Vodafone India Services Pvt Ltd. (VISPL) vs. UOI (Bombay High Court), Pronounced on: October 10, 2014
Neither the capital receipts received by the Petitioner on issue of equity shares to its holding company, a non-resident entity, nor the alleged short-fall between the so called fair market price of its equity shares and the issue price of the equity shares can be considered as income within the meaning of the expression as defined under the Act.
Fact of the Case:
HELD by the High Court allowing the Petition:
Objective of Transfer Pricing Provisions:
A plain reading of section 92(1) of the Income-tax Act, 1961 (the Act) very clearly brought out that “income” arising from an International Transaction was a condition precedent for application of Chapter X of the Act. Transfer Pricing provisions in Chapter X of the Act were to ensure that in case of International Transaction between AEs, neither the profits were understated, nor losses overstated. They did not replace the concept of Income or Expenditure as normally understood in the Act, for the purposes of Chapter X of the Act. The objective of Chapter X of the Act was certainly not to punish Multinational Enterprises and/ or AEs for doing business inter se. Arm’s length price (ALP) was meant to determine the real value of the transaction entered into between AEs. It was a re-computation exercise to be carried out only when income arose in case of an International transaction between AEs. It did not warrant re-computation of a consideration received/ given on capital account.

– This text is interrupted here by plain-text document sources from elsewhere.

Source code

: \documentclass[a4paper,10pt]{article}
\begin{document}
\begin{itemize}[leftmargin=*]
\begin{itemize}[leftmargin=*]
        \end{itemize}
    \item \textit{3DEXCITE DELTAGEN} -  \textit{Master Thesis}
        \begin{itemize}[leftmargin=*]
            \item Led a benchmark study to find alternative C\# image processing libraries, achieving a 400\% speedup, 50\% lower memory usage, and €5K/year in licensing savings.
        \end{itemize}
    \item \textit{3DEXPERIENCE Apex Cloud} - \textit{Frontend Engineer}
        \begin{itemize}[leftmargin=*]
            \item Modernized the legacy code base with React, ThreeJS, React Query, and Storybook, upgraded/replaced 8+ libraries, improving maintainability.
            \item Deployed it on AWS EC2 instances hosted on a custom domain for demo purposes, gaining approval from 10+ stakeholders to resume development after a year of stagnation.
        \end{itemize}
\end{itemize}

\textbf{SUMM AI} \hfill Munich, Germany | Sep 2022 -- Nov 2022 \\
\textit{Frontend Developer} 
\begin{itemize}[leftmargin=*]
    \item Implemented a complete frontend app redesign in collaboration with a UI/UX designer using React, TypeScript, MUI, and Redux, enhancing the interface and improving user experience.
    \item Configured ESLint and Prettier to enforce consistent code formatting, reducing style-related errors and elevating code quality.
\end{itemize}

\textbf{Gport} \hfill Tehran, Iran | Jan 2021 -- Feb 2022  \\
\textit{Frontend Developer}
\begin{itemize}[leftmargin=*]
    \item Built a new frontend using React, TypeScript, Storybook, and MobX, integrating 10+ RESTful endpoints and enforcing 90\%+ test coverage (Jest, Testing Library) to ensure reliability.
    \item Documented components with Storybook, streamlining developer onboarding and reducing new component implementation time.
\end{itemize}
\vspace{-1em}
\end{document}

Income under section 2(24) – whether includes capital receipt?
It could not be disputed that income would not in its normal meaning under the Act include capital receipts unless specified. The amount received on issue of shares was admittedly a capital account transaction not separately brought within the definition of Income, except in cases covered section 56(2)(viib)3 of the Act. Therefore, absent express legislation, no amount received, accrued, or arising on capital account transaction could be subjected to tax as income. Parliament had consciously not brought to tax amounts received from a non-resident for issue of shares, as it would discourage capital inflow from abroad. Neither the capital receipts received by the tax payer on issue of equity shares to its AE, a non-resident entity, nor the alleged shortfall between the so called fair market price of its equity shares and the issue price of the equity shares, could be considered as “income” within the meaning of the expression as defined under the Act. A transaction on capital account or on account of restructuring would become taxable to the extent it impacts income, i.e., under reporting of interest received or over-reporting of interest paid or claim of depreciation, etc. It was only that income which had to be adjusted to the ALP. The issue of shares at a premium was a capital account transaction and not income.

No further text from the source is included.